**THE TASK**.
The answer must consist of every line below containing "newcommand".

**PROVIDED ENTRIES**.
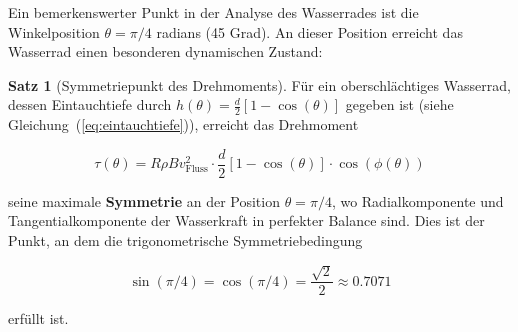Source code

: \documentclass[a4paper,12pt]{article}
\theoremstyle{definition}
\newtheorem{satz}{Satz}
\begin{document}
Ein bemerkenswerter Punkt in der Analyse des Wasserrades ist die Winkelposition $\theta = \pi/4$ radians (45 Grad). An dieser Position erreicht das Wasserrad einen besonderen dynamischen Zustand:

\begin{satz}[Symmetriepunkt des Drehmoments]
  \label{satz:symmetriepunkt_pi4}
  Für ein oberschlächtiges Wasserrad, dessen Eintauchtiefe durch $h(\theta) = \frac{d}{2}[1 - \cos(\theta)]$ gegeben ist (siehe Gleichung~(\ref{eq:eintauchtiefe})), erreicht das Drehmoment
  
  \begin{equation}
    \tau(\theta) = R\rho B v_{\text{Fluss}}^2 \cdot \frac{d}{2}[1-\cos(\theta)] \cdot \cos(\phi(\theta))
  \end{equation}
  
  seine maximale \textbf{Symmetrie} an der Position $\theta = \pi/4$, wo Radialkomponente und Tangentialkomponente der Wasserkraft in perfekter Balance sind. Dies ist der Punkt, an dem die trigonometrische Symmetriebedingung
  
  \begin{equation}
    \sin(\pi/4) = \cos(\pi/4) = \frac{\sqrt{2}}{2} \approx 0.7071
  \end{equation}
  
  erfüllt ist.
\end{satz}
\end{document}
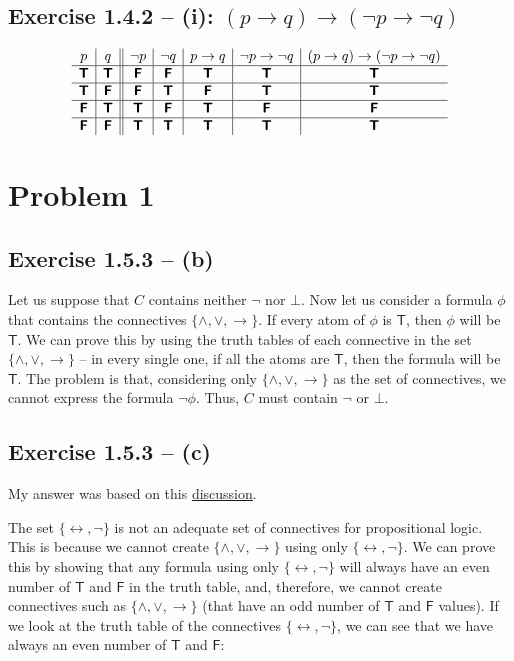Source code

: \documentclass[11pt]{article}
\newcommand{\TTT}{\bm{\mathsf{T}}}
\newcommand{\FFF}{\bm{\mathsf{F}}}
\begin{document}
\subsection*{Exercise 1.4.2 -- (i): $(p \to q) \to (\neg{p} \to \neg{q})$}
\[
\begin{array}{ c | c || c | c | c | c | c}
 p & q & \neg{p} & \neg{q}& p \to q & \neg{p} \to \neg{q} & (p \to q) \to (\neg{p} \to \neg{q})
\\ \hline 
 \TTT & \TTT & \FFF & \FFF & \TTT & \TTT & \TTT \\ \hline  
 \TTT & \FFF & \FFF & \TTT & \FFF & \TTT & \TTT \\ \hline  
 \FFF & \TTT & \TTT & \FFF & \TTT & \FFF & \FFF \\ \hline  
 \FFF & \FFF & \TTT & \TTT & \TTT & \TTT & \TTT
\end{array}
\]

\section*{Problem 1}

\subsection*{Exercise 1.5.3 -- (b)}
Let us suppose that $C$ contains neither $\lnot$ nor $\bot$. Now let us consider a formula $\phi$ that contains the connectives $\{\land, \lor, \to\}$. If every atom of $\phi$ is $\TTT$, then $\phi$ will be $\TTT$. We can prove this by using the truth tables of each connective in the set $\{\land, \lor, \to\}$ -- in every single one, if all the atoms are $\TTT$, then the formula will be $\TTT$. The problem is that, considering only $\{\land, \lor, \to\}$ as the set of connectives, we cannot express the formula $\neg{\phi}$. Thus, $C$ must contain $\neg$ or $\bot$.


\subsection*{Exercise 1.5.3 -- (c)}
My answer was based on this \href{https://math.stackexchange.com/questions/191146/prove-that-a-set-of-connectives-is-inadequate/192277#192277}{discussion}.

The set $\{\leftrightarrow, \neg\}$ is not an adequate set of connectives for propositional logic. This is because we cannot create $\{\land, \lor, \to\}$ using only $\{\leftrightarrow, \neg\}$. We can prove this by showing that any formula using only $\{\leftrightarrow, \neg\}$ will always have an even number of $\TTT$ and $\FFF$ in the truth table, and, therefore, we cannot create connectives such as $\{\land, \lor, \to\}$ (that have an odd number of $\TTT$ and $\FFF$ values). If we look at the truth table of the connectives $\{\leftrightarrow, \neg\}$, we can see that we have always an even number of $\TTT$ and $\FFF$:
\end{document}
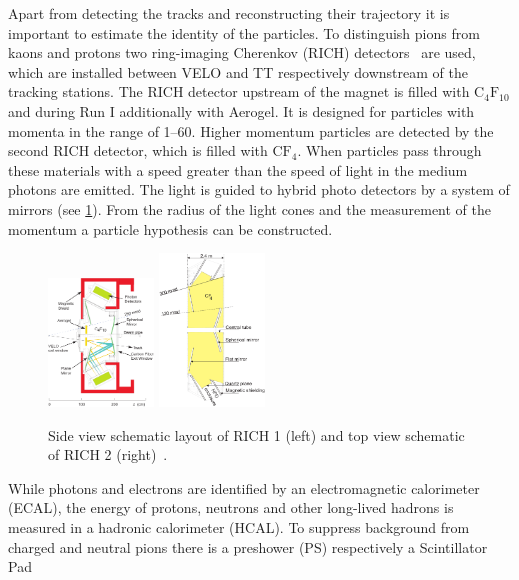 Apart from detecting the tracks and reconstructing their trajectory it is
important to estimate the identity of the particles. To distinguish pions from
kaons and protons two ring-imaging Cherenkov (RICH)
detectors~\cite{LHCb-DP-2012-003} are used, which are installed between VELO
and TT respectively downstream of the tracking stations. The RICH detector
upstream of the magnet is filled with $\mathrm{C_4F_{10}}$ and during Run I
additionally with Aerogel. It is designed for particles with momenta in the
range of \SIrange{1}{60}{\gevc}. Higher momentum particles are detected by the
second RICH detector, which is filled with $\mathrm{CF_4}$. When particles
pass through these materials with a speed greater than the speed of light in
the medium photons are emitted. The light is guided to hybrid photo detectors
by a system of mirrors (see \cref{fig:detector:rich}). From the radius of the
light cones and the measurement of the momentum a particle hypothesis can be
constructed.
\begin{figure}[htb]
\centering
\includegraphics[width=0.25\textwidth]{04-Detector/figs/rich1-2d.pdf}
\includegraphics[width=0.25\textwidth]{04-Detector/figs/rich2_schematic.pdf}
\caption{Side view schematic layout of RICH 1 (left) and top view schematic of
RICH 2 (right)~\cite{Alves:2008zz}.}
\label{fig:detector:rich}
\end{figure}
While photons and electrons are identified by an electromagnetic calorimeter
(ECAL), the energy of protons, neutrons and other long-lived hadrons is
measured in a hadronic calorimeter (HCAL). To suppress background from charged
and neutral pions there is a preshower (PS) respectively a Scintillator Pad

**EXERCISE ANSWER**.
\newcommand{\TTT}{\bm{\mathsf{T}}}
\newcommand{\FFF}{\bm{\mathsf{F}}}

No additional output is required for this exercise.